* About this exercise:
Going down the data below, set down exactly the line with "### Utility Changes" and each line after it through the line with "2. Fixed a bug where built-in"; no other lines.
====
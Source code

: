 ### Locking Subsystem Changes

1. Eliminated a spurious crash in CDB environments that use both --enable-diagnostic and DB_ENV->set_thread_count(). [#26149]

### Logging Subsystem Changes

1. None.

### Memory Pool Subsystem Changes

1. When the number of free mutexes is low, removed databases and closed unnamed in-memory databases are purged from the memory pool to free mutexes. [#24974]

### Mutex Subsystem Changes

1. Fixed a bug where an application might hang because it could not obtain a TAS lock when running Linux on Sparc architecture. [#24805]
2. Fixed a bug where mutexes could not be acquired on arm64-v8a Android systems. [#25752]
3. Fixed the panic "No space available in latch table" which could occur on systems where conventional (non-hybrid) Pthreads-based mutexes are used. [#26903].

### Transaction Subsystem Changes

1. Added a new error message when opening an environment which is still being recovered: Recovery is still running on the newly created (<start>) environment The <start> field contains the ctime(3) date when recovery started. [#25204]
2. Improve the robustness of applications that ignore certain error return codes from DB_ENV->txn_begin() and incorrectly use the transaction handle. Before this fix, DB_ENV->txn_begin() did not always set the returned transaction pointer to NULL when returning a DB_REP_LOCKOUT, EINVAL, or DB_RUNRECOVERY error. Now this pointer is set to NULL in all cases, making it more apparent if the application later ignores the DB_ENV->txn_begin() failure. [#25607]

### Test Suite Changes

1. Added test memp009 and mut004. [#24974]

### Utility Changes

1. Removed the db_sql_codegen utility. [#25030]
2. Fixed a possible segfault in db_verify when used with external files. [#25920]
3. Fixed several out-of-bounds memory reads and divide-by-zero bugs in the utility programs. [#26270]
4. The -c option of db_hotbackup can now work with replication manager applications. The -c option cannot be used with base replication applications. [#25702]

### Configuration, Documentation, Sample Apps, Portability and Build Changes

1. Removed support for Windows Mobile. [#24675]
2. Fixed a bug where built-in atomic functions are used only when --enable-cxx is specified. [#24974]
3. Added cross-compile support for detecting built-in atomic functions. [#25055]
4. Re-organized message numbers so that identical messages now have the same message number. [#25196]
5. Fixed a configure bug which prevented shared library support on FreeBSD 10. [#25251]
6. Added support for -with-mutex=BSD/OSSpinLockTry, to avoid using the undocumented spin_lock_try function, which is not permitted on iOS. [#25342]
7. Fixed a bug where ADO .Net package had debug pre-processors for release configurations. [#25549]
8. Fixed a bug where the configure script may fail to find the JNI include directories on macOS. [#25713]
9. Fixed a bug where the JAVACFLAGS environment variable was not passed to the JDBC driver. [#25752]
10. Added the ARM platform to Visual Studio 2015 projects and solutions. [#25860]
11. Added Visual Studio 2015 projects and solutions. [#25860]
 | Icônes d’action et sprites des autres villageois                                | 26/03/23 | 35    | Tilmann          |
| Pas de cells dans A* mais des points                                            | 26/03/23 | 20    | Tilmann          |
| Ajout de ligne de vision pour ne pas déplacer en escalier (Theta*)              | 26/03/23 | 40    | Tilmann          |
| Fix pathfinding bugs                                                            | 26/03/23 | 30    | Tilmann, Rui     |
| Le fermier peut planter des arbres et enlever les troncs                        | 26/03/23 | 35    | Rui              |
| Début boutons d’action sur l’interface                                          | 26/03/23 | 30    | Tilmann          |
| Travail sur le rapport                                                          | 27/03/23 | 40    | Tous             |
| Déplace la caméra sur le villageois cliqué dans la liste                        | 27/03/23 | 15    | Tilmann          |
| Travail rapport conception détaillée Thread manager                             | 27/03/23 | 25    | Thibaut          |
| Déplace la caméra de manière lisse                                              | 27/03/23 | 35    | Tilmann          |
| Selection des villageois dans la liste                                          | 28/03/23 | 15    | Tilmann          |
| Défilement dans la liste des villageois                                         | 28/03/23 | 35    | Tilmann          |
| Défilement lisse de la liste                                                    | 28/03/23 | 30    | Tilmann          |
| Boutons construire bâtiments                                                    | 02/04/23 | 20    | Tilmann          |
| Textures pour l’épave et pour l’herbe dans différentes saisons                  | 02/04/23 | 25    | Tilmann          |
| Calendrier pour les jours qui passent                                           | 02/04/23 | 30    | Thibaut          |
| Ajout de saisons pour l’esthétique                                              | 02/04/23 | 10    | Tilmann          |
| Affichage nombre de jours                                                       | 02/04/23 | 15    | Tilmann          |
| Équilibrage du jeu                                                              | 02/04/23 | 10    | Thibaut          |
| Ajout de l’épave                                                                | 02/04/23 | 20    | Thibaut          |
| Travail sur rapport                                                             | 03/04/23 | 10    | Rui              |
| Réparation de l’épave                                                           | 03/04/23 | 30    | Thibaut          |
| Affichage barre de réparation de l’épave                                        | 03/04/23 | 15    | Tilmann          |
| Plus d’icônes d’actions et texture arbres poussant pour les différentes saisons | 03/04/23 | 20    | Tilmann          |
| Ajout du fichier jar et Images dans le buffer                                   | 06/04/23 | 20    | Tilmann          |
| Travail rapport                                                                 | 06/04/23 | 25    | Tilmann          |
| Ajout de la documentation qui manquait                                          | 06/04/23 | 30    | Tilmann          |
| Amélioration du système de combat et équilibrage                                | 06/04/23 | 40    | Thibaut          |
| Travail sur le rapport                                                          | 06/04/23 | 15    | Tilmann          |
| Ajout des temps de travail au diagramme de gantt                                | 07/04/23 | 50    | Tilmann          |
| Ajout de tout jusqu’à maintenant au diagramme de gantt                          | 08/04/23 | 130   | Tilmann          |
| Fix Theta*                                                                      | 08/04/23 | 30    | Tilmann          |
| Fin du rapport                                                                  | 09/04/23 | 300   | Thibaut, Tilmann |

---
====
* Task response:
### Utility Changes

1. Removed the db_sql_codegen utility. [#25030]
2. Fixed a possible segfault in db_verify when used with external files. [#25920]
3. Fixed several out-of-bounds memory reads and divide-by-zero bugs in the utility programs. [#26270]
4. The -c option of db_hotbackup can now work with replication manager applications. The -c option cannot be used with base replication applications. [#25702]

### Configuration, Documentation, Sample Apps, Portability and Build Changes

1. Removed support for Windows Mobile. [#24675]
2. Fixed a bug where built-in atomic functions are used only when --enable-cxx is specified. [#24974]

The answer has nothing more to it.